• WHAT YOU NEED TO DO: Output the listing below, keeping each line exactly as it stands.

• INPUT FOR THIS TASK:
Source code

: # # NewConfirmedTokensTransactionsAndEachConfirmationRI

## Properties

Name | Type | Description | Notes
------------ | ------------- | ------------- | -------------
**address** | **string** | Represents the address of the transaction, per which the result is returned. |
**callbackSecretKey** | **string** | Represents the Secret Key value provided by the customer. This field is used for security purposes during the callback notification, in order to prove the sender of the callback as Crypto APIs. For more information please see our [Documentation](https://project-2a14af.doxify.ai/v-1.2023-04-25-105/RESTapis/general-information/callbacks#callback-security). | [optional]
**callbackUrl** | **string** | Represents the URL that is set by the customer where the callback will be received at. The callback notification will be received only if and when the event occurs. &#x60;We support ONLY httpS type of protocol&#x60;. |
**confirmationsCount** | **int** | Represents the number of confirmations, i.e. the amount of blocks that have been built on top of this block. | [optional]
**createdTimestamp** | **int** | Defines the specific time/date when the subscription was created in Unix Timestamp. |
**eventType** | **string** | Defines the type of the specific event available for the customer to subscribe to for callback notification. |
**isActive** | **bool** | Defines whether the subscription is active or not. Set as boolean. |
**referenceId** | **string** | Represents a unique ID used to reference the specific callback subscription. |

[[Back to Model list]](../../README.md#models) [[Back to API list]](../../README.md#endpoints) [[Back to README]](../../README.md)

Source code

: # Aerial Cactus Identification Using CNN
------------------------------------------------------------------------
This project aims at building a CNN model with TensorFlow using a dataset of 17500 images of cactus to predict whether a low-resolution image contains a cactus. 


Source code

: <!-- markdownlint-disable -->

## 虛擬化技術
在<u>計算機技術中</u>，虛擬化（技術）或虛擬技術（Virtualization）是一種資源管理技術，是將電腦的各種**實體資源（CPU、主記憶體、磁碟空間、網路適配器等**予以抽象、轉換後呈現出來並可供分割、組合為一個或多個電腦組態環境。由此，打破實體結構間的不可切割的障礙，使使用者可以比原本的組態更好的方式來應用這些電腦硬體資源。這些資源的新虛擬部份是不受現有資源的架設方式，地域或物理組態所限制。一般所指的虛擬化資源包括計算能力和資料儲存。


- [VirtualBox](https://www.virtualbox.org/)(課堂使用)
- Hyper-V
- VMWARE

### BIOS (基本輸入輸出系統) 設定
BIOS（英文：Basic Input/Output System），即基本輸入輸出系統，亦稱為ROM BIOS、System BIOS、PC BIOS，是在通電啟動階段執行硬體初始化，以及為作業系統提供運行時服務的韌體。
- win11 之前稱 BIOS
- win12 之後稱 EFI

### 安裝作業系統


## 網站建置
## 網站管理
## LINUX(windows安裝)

• EXERCISE SOLUTION:
Source code

: # # NewConfirmedTokensTransactionsAndEachConfirmationRI

## Properties

Name | Type | Description | Notes
------------ | ------------- | ------------- | -------------
**address** | **string** | Represents the address of the transaction, per which the result is returned. |
**callbackSecretKey** | **string** | Represents the Secret Key value provided by the customer. This field is used for security purposes during the callback notification, in order to prove the sender of the callback as Crypto APIs. For more information please see our [Documentation](https://project-2a14af.doxify.ai/v-1.2023-04-25-105/RESTapis/general-information/callbacks#callback-security). | [optional]
**callbackUrl** | **string** | Represents the URL that is set by the customer where the callback will be received at. The callback notification will be received only if and when the event occurs. &#x60;We support ONLY httpS type of protocol&#x60;. |
**confirmationsCount** | **int** | Represents the number of confirmations, i.e. the amount of blocks that have been built on top of this block. | [optional]
**createdTimestamp** | **int** | Defines the specific time/date when the subscription was created in Unix Timestamp. |
**eventType** | **string** | Defines the type of the specific event available for the customer to subscribe to for callback notification. |
**isActive** | **bool** | Defines whether the subscription is active or not. Set as boolean. |
**referenceId** | **string** | Represents a unique ID used to reference the specific callback subscription. |

[[Back to Model list]](../../README.md#models) [[Back to API list]](../../README.md#endpoints) [[Back to README]](../../README.md)

Source code

: # Aerial Cactus Identification Using CNN
------------------------------------------------------------------------
This project aims at building a CNN model with TensorFlow using a dataset of 17500 images of cactus to predict whether a low-resolution image contains a cactus. 


Source code

: <!-- markdownlint-disable -->

## 虛擬化技術
在<u>計算機技術中</u>，虛擬化（技術）或虛擬技術（Virtualization）是一種資源管理技術，是將電腦的各種**實體資源（CPU、主記憶體、磁碟空間、網路適配器等**予以抽象、轉換後呈現出來並可供分割、組合為一個或多個電腦組態環境。由此，打破實體結構間的不可切割的障礙，使使用者可以比原本的組態更好的方式來應用這些電腦硬體資源。這些資源的新虛擬部份是不受現有資源的架設方式，地域或物理組態所限制。一般所指的虛擬化資源包括計算能力和資料儲存。


- [VirtualBox](https://www.virtualbox.org/)(課堂使用)
- Hyper-V
- VMWARE

### BIOS (基本輸入輸出系統) 設定
BIOS（英文：Basic Input/Output System），即基本輸入輸出系統，亦稱為ROM BIOS、System BIOS、PC BIOS，是在通電啟動階段執行硬體初始化，以及為作業系統提供運行時服務的韌體。
- win11 之前稱 BIOS
- win12 之後稱 EFI

### 安裝作業系統


## 網站建置
## 網站管理
## LINUX(windows安裝)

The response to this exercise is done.